* **What you are asked to do**: Copies of all lines that contain "https" are needed; take them from the data below.

Source records
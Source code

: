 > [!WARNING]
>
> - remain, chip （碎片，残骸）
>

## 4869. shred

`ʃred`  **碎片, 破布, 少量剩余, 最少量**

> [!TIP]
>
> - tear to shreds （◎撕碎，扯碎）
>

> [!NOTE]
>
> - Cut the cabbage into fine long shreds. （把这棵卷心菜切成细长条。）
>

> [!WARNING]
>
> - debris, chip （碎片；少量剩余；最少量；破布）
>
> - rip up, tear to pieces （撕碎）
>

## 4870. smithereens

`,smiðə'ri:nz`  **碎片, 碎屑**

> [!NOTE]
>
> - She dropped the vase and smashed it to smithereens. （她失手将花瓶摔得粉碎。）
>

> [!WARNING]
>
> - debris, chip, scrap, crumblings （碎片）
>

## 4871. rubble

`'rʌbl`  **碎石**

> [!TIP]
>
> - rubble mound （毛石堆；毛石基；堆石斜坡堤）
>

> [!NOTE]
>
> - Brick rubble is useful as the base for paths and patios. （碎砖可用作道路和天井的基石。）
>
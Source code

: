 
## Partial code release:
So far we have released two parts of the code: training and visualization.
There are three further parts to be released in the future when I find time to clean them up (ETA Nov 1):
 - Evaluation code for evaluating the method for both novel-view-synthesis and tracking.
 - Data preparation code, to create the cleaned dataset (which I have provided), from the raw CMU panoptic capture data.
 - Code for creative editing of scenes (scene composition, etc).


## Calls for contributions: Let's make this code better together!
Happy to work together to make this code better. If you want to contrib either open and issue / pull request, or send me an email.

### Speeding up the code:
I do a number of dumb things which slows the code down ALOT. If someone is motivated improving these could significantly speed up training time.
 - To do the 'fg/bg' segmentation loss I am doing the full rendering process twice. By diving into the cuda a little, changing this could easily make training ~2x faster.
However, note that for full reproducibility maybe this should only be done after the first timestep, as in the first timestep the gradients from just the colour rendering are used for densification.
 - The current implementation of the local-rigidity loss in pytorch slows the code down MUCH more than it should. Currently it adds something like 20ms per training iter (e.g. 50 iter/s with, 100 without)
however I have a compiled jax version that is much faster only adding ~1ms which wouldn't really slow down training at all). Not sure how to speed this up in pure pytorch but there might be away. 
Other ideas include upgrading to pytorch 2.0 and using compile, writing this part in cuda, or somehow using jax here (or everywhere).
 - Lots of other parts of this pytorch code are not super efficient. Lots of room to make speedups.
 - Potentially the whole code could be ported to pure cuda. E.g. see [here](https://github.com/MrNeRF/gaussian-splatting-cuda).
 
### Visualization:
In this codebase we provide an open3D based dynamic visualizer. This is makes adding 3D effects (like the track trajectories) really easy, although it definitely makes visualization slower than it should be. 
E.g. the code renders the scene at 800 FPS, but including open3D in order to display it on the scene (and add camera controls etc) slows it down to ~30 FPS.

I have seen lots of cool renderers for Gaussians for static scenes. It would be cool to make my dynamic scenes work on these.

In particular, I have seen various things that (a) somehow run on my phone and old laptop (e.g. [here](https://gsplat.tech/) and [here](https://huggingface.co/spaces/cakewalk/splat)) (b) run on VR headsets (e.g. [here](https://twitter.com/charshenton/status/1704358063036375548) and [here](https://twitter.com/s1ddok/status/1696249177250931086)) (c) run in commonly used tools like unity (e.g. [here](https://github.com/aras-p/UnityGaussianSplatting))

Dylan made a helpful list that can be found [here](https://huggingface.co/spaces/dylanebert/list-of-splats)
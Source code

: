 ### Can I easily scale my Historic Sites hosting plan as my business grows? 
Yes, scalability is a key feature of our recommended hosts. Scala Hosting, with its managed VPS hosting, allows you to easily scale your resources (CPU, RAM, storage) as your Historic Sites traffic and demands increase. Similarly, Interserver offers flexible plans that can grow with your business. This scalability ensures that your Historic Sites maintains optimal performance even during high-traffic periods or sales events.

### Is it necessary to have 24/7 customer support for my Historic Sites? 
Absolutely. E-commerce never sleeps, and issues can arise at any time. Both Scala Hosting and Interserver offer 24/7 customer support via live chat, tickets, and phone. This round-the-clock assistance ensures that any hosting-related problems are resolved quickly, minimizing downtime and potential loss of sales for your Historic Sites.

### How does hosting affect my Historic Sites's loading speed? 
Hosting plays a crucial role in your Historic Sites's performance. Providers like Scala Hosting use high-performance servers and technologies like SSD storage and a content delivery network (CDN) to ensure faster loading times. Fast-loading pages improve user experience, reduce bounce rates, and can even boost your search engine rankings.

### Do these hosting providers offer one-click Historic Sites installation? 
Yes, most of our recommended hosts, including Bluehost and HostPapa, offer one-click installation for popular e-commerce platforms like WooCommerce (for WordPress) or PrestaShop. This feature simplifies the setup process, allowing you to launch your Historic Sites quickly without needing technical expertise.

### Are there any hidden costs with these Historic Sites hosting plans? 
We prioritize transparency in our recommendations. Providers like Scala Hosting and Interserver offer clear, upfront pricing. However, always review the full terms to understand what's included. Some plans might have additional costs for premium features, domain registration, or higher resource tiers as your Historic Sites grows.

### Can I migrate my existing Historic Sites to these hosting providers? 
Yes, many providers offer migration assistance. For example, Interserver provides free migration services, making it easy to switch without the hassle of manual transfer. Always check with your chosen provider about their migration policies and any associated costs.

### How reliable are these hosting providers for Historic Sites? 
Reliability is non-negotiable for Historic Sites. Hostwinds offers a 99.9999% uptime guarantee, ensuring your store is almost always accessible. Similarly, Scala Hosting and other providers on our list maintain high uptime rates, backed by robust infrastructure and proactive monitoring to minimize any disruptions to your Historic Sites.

* **Output for this exercise**:
 - Potentially the whole code could be ported to pure cuda. E.g. see [here](https://github.com/MrNeRF/gaussian-splatting-cuda).
In particular, I have seen various things that (a) somehow run on my phone and old laptop (e.g. [here](https://gsplat.tech/) and [here](https://huggingface.co/spaces/cakewalk/splat)) (b) run on VR headsets (e.g. [here](https://twitter.com/charshenton/status/1704358063036375548) and [here](https://twitter.com/s1ddok/status/1696249177250931086)) (c) run in commonly used tools like unity (e.g. [here](https://github.com/aras-p/UnityGaussianSplatting))
Dylan made a helpful list that can be found [here](https://huggingface.co/spaces/dylanebert/list-of-splats)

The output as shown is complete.